There was also far less hostility. The peaceful affair at Apex Park on Saturday resulted in 10 speakers talking about climate change, coal seam gas, the desalination plant, natural disasters, refugees and constitutional law.
“The police have no problems with us here, and no one that has been passed has had any problem,” Mrs Harrison said.
“A lot of these issues are important to the community, and it’s good to be able to have this stage where we can voice our opinions.
“It’s important people realise that the Occupy movement isn’t fading away; it’s actually growing.”
Ken Irwin, part of the United Christian Constitutional Law Group, influenced the crowd, discussing land rights and constitutional law.
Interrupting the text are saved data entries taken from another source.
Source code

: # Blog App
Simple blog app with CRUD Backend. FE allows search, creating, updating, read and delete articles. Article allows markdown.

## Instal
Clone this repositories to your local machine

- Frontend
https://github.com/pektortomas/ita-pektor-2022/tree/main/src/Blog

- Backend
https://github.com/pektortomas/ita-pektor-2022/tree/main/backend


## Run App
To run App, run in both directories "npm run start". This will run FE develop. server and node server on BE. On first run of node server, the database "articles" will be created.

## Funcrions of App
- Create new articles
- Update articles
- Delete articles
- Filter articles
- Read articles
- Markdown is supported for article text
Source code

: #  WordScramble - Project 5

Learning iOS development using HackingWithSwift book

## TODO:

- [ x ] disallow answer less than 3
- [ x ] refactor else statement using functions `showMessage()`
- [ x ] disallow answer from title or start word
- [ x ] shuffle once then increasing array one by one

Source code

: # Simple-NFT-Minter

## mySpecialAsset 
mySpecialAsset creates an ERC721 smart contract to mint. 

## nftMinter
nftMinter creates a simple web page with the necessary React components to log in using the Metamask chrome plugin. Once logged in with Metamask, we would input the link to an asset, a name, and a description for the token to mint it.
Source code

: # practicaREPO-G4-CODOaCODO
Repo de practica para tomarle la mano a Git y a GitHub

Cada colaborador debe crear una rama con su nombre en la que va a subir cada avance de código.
“I’ve had run-ins with the council. It’s gone on for near two years now,” he said.
“I’m glad to be able to get a chance to come here today and see the mood of the people, and hear how they think the council is performing.
“I understand that complaining doesn’t do anything, so it’s all about taking some action.”
Neil Rankine, the endorsed Greens Party candidate for Bass at the previous state election, was another to attract attention when he spoke.
He touched on issues with coal seam gas. He plugged a ‘Farmers do have Rights’ event to be held on February 1 in Wonthaggi, an information session that will let farmers know their rights in relation to coal seam gas.
Such was the success of the event, many speakers and supporters have voted to hold another event on March 3.
The event will start at 10.30am at Apex Park.